About this exercise
Search the records for "contact". Copy every line where it appears.

Material for this exercise
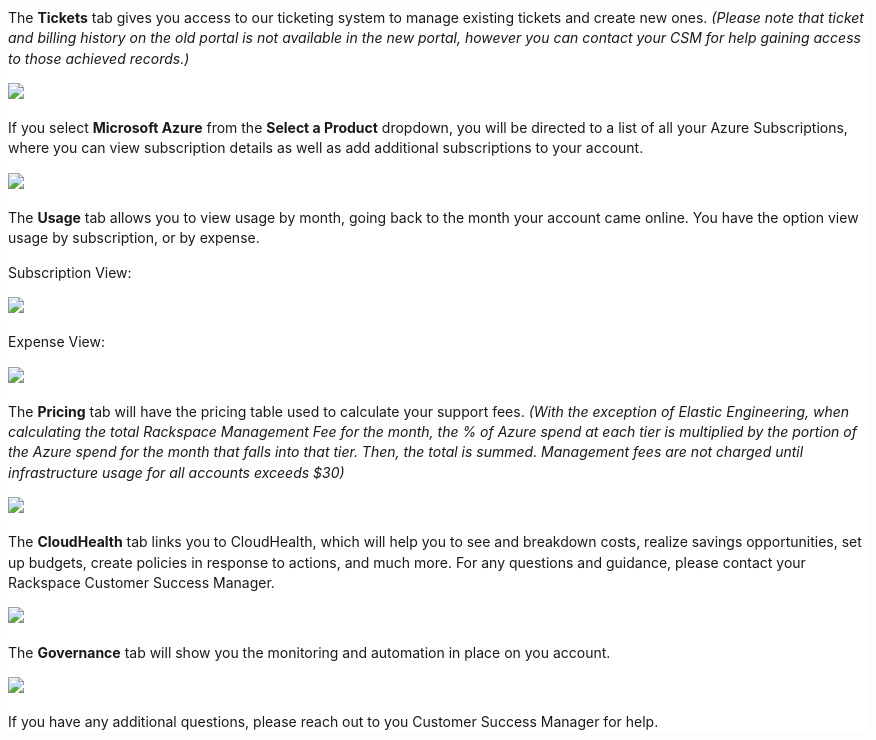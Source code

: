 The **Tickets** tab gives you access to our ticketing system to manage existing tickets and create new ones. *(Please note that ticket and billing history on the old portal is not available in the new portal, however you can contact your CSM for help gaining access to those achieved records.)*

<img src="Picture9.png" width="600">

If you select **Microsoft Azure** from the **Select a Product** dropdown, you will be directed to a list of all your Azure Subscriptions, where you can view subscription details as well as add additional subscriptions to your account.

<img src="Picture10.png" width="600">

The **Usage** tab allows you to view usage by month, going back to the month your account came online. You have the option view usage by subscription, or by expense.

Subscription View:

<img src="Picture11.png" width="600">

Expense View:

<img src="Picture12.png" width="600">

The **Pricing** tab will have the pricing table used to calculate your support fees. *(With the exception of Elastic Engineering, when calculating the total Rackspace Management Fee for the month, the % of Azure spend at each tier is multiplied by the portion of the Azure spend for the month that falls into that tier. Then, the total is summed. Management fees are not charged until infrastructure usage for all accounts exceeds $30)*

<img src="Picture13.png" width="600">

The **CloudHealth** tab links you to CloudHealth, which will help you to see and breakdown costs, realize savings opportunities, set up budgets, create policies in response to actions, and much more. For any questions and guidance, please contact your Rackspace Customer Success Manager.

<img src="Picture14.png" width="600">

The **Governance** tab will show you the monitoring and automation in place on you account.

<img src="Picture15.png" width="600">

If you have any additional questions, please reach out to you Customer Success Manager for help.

Finished exercise
: The **Tickets** tab gives you access to our ticketing system to manage existing tickets and create new ones. *(Please note that ticket and billing history on the old portal is not available in the new portal, however you can contact your CSM for help gaining access to those achieved records.)*
The **CloudHealth** tab links you to CloudHealth, which will help you to see and breakdown costs, realize savings opportunities, set up budgets, create policies in response to actions, and much more. For any questions and guidance, please contact your Rackspace Customer Success Manager.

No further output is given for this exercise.